L’année de leurs seize ans, les garçons et les filles se voient remettre un «passe chasteté (3)» sous la forme d’une sorte de petit étui de voyage décoré du blason de la Région ainsi que d’une citation du président Domitien, « il n’est pas question que les jeunes soient sous l’influence conjuguée d’un totalitarisme sexuel débridé et d’un hédonisme dévastateur (4).» La trousse contient un chapelet fait de cinquante petits grains de nacre accompagné d’une étiquette indiquant le mode d’emploi «à dire trois fois en cas de tentation impie». On y trouve aussi une liste d’adresses de prêtres à consulter pour une confession urgente, un petit guide pour éviter les interactions avec le sexe opposé ainsi qu’un petit martinet pour faire pénitence en cas de flirt.

En face, le lycée public Alain-Savary est en piteux état. Les fenêtres vermoulues sont un rempart dérisoire contre les courants d’air. L’enseignement laïc et républicain est désormais dispensé en grande partie dans des bâtiments de type “Algeco”. Pour affronter l’hiver, le Conseil régional a voté l’achat d’un poêle à mazout d’appoint par classe, ainsi que de dix jerricans de pétrole désodorisé (5).

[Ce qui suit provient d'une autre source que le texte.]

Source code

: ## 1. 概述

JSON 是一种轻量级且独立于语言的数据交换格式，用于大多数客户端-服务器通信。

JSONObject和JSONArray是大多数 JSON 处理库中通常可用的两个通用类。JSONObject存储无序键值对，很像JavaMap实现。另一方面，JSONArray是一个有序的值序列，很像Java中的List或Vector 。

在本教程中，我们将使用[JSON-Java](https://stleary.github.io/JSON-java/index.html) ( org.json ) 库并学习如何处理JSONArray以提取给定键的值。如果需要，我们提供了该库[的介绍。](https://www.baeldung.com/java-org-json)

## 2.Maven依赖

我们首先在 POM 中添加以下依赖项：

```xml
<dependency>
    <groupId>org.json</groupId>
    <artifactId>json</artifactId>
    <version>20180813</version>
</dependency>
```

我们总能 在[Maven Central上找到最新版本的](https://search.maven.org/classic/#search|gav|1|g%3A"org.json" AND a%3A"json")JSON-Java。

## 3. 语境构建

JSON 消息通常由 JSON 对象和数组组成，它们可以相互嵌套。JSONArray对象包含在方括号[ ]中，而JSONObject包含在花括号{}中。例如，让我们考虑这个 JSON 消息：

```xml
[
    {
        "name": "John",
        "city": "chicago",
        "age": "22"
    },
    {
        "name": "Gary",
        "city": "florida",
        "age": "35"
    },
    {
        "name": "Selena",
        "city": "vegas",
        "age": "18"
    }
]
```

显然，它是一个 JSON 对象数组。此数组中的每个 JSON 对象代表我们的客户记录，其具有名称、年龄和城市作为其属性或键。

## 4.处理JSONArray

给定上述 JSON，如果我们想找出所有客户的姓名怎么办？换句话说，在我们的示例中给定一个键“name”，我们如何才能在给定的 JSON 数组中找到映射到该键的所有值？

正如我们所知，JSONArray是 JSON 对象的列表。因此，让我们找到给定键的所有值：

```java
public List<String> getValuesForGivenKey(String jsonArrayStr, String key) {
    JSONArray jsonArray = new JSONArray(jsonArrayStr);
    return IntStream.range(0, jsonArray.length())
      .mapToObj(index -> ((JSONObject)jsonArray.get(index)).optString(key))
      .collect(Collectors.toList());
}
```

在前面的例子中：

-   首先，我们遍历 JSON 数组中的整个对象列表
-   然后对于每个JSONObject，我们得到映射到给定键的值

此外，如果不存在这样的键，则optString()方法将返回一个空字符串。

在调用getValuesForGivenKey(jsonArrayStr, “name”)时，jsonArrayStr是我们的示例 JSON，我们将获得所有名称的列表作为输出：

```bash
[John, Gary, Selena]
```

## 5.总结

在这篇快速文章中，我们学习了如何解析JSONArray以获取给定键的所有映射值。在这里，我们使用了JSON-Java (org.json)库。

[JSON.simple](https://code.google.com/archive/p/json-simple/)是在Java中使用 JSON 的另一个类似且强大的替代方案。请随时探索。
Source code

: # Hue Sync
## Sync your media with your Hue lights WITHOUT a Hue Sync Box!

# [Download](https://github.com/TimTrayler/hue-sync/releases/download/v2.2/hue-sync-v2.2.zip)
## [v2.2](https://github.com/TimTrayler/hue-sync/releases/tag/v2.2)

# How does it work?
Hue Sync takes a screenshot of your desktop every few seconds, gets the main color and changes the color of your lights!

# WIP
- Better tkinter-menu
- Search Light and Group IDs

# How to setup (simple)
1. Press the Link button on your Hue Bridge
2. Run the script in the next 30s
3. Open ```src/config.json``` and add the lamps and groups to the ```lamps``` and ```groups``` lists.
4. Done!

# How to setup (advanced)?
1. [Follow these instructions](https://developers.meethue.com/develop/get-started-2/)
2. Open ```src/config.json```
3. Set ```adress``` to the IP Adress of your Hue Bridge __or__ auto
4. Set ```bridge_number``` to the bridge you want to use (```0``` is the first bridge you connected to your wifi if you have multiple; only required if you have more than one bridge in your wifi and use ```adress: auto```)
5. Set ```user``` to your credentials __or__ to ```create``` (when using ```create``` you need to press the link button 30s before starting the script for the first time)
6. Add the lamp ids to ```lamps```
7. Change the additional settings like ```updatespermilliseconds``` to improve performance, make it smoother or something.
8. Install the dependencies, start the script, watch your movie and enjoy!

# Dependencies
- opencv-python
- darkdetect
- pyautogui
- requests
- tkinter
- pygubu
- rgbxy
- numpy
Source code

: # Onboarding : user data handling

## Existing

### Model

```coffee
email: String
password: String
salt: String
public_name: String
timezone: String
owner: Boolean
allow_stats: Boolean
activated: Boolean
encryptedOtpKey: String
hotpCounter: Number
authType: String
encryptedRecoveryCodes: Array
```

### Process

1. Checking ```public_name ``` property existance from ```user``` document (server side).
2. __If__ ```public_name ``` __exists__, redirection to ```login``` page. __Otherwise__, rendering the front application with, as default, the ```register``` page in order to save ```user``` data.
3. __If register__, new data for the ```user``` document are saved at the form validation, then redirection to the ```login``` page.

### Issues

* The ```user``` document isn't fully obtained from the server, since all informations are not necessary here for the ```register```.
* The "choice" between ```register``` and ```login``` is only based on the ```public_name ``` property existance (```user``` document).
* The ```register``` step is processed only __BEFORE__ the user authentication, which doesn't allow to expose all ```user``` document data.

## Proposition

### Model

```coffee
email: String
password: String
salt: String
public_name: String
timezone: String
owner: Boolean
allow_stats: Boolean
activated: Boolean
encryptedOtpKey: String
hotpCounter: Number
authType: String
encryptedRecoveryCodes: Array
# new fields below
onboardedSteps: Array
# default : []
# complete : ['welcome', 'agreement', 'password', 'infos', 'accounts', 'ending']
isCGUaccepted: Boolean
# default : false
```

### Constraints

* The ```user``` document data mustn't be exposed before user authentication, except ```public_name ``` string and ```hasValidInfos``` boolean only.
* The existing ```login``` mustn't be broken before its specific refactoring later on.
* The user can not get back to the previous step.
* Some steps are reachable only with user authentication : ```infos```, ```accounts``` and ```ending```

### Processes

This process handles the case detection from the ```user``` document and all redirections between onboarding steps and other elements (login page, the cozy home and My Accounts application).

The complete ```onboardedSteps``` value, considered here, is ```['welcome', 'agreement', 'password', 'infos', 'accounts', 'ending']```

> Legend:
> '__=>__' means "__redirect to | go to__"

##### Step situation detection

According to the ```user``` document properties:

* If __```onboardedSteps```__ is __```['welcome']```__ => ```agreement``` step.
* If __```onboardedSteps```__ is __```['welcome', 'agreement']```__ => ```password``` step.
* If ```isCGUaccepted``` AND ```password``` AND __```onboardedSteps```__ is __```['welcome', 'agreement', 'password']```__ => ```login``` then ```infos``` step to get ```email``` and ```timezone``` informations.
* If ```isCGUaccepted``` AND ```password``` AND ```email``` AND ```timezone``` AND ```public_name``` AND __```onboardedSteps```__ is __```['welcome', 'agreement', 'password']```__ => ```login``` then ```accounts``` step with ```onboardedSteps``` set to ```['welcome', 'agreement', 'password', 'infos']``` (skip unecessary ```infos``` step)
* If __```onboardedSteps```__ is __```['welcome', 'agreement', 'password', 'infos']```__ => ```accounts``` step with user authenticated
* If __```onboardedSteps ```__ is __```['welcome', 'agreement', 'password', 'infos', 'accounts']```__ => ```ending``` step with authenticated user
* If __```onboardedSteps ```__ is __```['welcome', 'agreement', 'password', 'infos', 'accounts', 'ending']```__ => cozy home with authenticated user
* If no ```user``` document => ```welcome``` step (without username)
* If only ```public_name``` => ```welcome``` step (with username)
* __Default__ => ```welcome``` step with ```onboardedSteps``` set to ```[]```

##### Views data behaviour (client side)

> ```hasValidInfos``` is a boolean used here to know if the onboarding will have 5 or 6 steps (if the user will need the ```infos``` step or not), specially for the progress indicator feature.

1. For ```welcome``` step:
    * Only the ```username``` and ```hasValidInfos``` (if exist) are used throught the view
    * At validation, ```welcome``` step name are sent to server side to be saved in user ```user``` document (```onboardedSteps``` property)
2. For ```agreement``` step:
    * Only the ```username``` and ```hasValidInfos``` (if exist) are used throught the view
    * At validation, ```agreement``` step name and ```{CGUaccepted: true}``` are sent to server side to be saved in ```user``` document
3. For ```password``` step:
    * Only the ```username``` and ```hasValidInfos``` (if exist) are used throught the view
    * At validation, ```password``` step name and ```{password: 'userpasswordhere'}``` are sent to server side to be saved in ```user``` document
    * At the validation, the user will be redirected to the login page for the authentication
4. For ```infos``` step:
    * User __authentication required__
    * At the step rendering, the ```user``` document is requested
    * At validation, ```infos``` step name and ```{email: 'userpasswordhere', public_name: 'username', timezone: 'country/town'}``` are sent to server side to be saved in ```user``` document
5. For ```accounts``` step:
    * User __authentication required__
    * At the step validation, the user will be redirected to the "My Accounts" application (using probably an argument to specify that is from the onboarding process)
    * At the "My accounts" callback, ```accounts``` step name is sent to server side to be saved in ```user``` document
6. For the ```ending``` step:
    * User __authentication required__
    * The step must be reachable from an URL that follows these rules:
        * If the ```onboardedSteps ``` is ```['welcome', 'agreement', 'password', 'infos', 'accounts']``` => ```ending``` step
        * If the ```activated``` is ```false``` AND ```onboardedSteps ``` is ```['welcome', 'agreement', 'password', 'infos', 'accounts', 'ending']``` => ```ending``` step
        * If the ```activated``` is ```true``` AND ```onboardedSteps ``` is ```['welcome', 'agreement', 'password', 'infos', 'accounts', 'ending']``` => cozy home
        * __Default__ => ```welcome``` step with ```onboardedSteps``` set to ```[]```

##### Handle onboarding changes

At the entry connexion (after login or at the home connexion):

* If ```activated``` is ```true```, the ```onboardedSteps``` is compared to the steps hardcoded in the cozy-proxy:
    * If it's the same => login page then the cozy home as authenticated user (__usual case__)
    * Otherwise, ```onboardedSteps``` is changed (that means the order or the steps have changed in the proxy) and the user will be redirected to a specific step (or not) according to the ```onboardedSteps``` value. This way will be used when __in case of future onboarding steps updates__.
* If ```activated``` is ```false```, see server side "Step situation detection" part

Partout sur le site patrouillent des vigiles, casquette de toile vissée sur le crâne, uniforme bleu marine. Ils ressemblent à s’y méprendre à des policiers (6), à ce détail près que l’écusson “police nationale” est remplacé par le blason de la Région réhaussé d’un glaive et d’un bouclier avec la mention “sécurité régionale”.

On n’entre sur le site qu’en passant par un portique de détection magnétique. Les vigiles ont reçu une formation pratique de physionomistes à l’entrée des plus grandes boîtes de nuit françaises. Les élèves qui ne présenteraient pas la tenue correcte exigée sont refoulés, et ceux qui semblent louches au sens de la nomenclature officielle du Bataillon Français sont fouillés avant d’entrer.

A Demidieux, jeune, choisis ton enseignement.

A suivre…

 

Ceci est une fiction, mais…

1 – Le financement des lycées publics est une compétence obligatoire du Conseil régional, lequel octroie déjà à titre complémentaire des aides à des lycées privés, ce qui n’est pas suffisant aux yeux du Front National. « Nous vous demandons que les libres choix d’enseignement des familles soient respectés par la Région et ses représentants, et que leurs impôts contribuent au financement de l’ensemble du système éducatif, enseignement public et enseignement libre sous contrat. » Joëlle Regairaz, le 26/05/2011.

2 – « La gestion du chauffage des lycées ne dépendra pas du dogme écologiste » Alexandre Gabriac, le 21/10/2010 à propos d’une délibération sur les lycées écoresponsables.

3 – Au conseil régional de Rhône-Alpes, les élus du Front National se sont particulièrement déchaînés contre la proposition d’un «pass contraception» qui proposera aux jeunes une consultation gratuite chez un gynécologue, un dépistage des infections sexuellement transmissibles, etc.

4 – Au Conseil régional de Rhône-Alpes, le 25/06/2011, à propos de la mise en place du pass contraception pour les jeunes, Sophie Robert (FN) s’interroge : « Ne serait-il pas urgent que la collectivité, plutôt que de donner une éducation hygiénique et technique de l’éducation sexuelle en banalisant l’acte, le sexe pour le sexe, (…) leur montre la beauté des relations qui impliquent un respect par rapport à leur corps ? (…) Plus que jamais en ces temps troublés où notre société perd tout repère, et particulièrement les jeunes générations sous l’influence conjuguée d’un totalitarisme sexuel débridé et d’un hédonisme dévastateur, il nous faut revenir aux fondamentaux de la loi naturelle. »

5 – Au conseil régional de Rhône-Alpes, les élus FN votent contre le programme des «lycées éco-responsables».

6 – Le 25 octobre 1996, à Montceau-les-Mines, à l’occasion d’une réunion publique du Front National animée par Bruno Gollnisch, le service de sécurité du parti, le DPS, s’est signalé par sa tenue vestimentaire et le matériel utilisés : pantalon et blouson de toile bleu foncé, casques, boucliers. Ses membres ont repoussé des contre-manifestants par des charges organisées. Le maire de la ville a déposé une plainte pour usurpation d’uniforme.